Wednesday, February 5, 2014

AlixPartners Study: Every Car Shared Means 32 Lost Sales

enterprisecarshare

According to a report from consulting firm AlixPartners, each and every car in the Zipcar or car2go car-sharing fleets means 32 lost vehicle sales. Based on a survey of 2,000 adults in 10 major cities who use car-sharing services, the report says that Americans would have bought an additional half million new or used cars and light trucks since 2006 if they did not have access to those services. That figure is expected to grow to 1.2 million by the end of the decade.

"I think this will have a bigger impact on the market than [automakers] think," Mark Wakefield, AlixPartners managing partner, told the Automotive News on Tuesday.

The report expects that the number of drivers using car-sharing services will grow from less than 1 million today to 4 million by 2020.

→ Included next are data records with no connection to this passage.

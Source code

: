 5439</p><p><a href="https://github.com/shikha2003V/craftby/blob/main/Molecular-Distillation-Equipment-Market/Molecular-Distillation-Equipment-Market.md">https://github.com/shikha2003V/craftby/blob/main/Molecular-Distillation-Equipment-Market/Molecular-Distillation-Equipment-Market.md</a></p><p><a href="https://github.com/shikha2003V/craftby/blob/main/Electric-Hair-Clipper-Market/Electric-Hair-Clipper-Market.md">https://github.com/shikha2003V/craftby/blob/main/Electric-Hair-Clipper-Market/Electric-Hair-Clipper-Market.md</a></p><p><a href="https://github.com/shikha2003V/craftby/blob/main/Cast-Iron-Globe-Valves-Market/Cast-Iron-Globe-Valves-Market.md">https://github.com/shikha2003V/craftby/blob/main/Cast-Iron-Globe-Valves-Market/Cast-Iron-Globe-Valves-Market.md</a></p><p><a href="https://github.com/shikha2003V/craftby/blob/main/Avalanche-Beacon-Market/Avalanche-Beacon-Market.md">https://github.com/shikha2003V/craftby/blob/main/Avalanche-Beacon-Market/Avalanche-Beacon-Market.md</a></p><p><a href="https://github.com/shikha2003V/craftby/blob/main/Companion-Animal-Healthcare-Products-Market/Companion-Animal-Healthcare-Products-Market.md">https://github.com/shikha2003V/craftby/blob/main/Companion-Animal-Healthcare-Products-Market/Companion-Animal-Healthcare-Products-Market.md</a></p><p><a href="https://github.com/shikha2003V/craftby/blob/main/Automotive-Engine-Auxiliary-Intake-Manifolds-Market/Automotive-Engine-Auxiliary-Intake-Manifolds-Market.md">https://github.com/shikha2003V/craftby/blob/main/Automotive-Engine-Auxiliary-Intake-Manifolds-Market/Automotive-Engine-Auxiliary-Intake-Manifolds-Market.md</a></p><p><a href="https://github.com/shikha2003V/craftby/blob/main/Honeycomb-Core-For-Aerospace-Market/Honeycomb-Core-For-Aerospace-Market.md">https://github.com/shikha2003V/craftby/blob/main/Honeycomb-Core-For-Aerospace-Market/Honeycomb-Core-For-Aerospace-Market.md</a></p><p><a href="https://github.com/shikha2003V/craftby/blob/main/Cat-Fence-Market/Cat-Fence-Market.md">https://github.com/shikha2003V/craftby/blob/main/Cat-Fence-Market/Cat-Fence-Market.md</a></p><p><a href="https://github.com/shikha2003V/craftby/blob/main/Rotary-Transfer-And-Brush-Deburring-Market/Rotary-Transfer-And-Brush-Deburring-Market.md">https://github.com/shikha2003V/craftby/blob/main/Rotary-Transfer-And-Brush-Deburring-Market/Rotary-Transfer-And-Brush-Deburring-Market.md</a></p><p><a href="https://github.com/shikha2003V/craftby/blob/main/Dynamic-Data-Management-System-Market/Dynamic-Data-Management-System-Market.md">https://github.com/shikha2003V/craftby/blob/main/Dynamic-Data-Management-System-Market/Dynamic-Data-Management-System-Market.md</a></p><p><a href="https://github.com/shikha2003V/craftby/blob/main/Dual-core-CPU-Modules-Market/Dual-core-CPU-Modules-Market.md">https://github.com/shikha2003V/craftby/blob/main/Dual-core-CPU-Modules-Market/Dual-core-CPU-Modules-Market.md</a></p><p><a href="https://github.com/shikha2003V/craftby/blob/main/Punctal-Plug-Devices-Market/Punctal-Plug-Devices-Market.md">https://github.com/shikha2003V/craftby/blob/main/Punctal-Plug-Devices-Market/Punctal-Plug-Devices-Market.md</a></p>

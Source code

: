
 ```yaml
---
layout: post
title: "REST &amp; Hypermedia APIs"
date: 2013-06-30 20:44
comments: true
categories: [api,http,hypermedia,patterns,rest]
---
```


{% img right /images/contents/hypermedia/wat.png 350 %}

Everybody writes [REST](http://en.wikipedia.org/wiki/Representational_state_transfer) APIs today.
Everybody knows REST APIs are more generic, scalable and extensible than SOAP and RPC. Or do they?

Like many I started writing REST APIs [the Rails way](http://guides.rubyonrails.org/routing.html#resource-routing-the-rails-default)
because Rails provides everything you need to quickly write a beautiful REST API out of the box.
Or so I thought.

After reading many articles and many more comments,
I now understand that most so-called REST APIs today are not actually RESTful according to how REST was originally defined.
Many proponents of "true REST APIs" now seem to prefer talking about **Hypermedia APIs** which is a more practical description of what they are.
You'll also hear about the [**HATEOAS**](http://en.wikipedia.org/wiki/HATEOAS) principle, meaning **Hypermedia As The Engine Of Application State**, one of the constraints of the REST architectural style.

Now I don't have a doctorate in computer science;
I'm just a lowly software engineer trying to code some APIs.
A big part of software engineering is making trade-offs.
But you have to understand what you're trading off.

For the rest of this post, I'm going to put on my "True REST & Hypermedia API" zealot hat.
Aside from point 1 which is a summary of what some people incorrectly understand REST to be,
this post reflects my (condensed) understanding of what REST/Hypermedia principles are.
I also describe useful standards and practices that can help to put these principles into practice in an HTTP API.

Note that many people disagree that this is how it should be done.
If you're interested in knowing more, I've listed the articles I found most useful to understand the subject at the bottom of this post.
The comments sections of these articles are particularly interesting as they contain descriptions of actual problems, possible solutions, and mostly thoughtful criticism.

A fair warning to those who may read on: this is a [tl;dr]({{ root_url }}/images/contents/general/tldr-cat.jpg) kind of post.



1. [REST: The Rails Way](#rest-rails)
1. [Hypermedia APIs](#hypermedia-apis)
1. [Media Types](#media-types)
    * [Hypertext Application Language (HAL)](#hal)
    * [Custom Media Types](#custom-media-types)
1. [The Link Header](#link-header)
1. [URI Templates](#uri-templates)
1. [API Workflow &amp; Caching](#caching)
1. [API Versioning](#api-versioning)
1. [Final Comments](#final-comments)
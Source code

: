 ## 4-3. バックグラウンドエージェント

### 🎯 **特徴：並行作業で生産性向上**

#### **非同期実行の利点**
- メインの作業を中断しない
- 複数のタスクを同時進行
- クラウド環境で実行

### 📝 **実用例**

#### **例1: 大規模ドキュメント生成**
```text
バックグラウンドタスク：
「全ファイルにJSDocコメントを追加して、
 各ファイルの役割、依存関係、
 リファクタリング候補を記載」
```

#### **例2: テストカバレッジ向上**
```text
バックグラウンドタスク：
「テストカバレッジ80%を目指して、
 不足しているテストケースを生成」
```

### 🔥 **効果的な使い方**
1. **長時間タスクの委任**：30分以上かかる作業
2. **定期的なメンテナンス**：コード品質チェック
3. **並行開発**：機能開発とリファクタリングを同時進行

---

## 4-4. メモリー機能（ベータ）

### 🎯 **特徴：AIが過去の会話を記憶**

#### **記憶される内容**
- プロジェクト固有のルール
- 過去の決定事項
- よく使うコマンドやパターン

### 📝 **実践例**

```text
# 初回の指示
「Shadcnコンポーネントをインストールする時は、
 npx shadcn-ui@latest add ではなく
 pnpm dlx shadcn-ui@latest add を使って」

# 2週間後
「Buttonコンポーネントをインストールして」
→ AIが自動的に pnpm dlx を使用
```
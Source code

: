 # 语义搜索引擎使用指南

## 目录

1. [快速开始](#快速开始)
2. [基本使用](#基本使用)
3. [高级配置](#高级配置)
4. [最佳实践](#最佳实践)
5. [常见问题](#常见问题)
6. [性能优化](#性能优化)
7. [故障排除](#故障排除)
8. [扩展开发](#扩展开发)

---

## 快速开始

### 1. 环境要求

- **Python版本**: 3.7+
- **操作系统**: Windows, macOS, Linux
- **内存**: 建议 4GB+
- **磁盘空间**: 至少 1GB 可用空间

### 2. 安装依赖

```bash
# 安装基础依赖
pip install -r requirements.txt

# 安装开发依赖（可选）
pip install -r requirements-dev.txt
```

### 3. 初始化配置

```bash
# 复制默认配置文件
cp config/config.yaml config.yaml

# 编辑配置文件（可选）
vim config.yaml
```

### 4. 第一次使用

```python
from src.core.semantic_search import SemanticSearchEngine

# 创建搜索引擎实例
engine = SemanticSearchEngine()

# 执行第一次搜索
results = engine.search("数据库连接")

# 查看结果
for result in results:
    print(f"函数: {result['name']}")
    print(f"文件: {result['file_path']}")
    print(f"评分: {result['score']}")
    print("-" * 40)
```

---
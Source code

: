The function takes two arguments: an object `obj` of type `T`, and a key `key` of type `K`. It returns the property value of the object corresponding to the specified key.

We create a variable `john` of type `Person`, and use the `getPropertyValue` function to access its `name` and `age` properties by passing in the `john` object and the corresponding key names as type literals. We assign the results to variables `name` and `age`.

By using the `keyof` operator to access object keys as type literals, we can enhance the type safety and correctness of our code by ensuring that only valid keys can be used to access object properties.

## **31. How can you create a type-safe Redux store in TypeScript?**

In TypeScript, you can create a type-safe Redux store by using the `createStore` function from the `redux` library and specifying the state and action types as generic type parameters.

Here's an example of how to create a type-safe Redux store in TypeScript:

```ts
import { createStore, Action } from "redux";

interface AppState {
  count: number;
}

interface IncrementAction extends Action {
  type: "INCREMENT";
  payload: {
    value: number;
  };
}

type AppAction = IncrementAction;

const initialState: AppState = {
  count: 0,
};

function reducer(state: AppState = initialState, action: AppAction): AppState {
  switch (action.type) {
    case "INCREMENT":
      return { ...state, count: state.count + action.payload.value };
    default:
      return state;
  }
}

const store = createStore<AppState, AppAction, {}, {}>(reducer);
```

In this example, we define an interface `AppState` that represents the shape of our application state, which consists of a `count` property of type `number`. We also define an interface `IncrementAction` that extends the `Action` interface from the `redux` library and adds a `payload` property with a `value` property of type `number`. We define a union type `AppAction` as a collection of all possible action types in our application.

"Lower costs and lower hassle is driving adoption, not environmentalism or fads," Wakefield said. "So this should not be seen as a fad."

For every car in its fleet, the average car-sharing service has about 66 members, a number that will grow to 81/car by 2020. Almost half of regular users end up not buying a car, the report said.

The study looked at car-sharing in: Chicago, Washington D.C., New York, San Francisco, Seattle, Miami, San Diego, Boston, Portland, Ore.; and Austin, Texas. Car-sharing is expanding, but that growth is currently limited to affluent, urban areas near universities. Should the autonomous car become a reality, though, it could spur dramatic growth in car-sharing.

"The automated car could really be the 'killer app' for car sharing," Wakefield said. "It could be what really blows up the model to escape well beyond what people are looking at today."

Cars in the car rental and car sharing businesses anticipate those changes. Lee Broughton, who is in charge of sustainability at Enterprise car-rental, has predicted a future in which instead of shopping at brick and mortar stores, consumers could order products online and have autonomous Enterprise vehicles deliver them, turning the company into a delivery and expediting service.

City CarShare, a car-sharing service with more than 220 locations in California's Bay Area is also looking forward to autonomous cars and what they could mean for their industry.

"The ultimate way of sharing is to have vehicles that are on demand. Because the idea at least is they could move along with one person or act as virtual buses and things like that," City CarShare CEO Rick Hutchinson said in remarks last year. "It's huge. I don't think it's 30 or 40 years, I think we'll see it much sooner."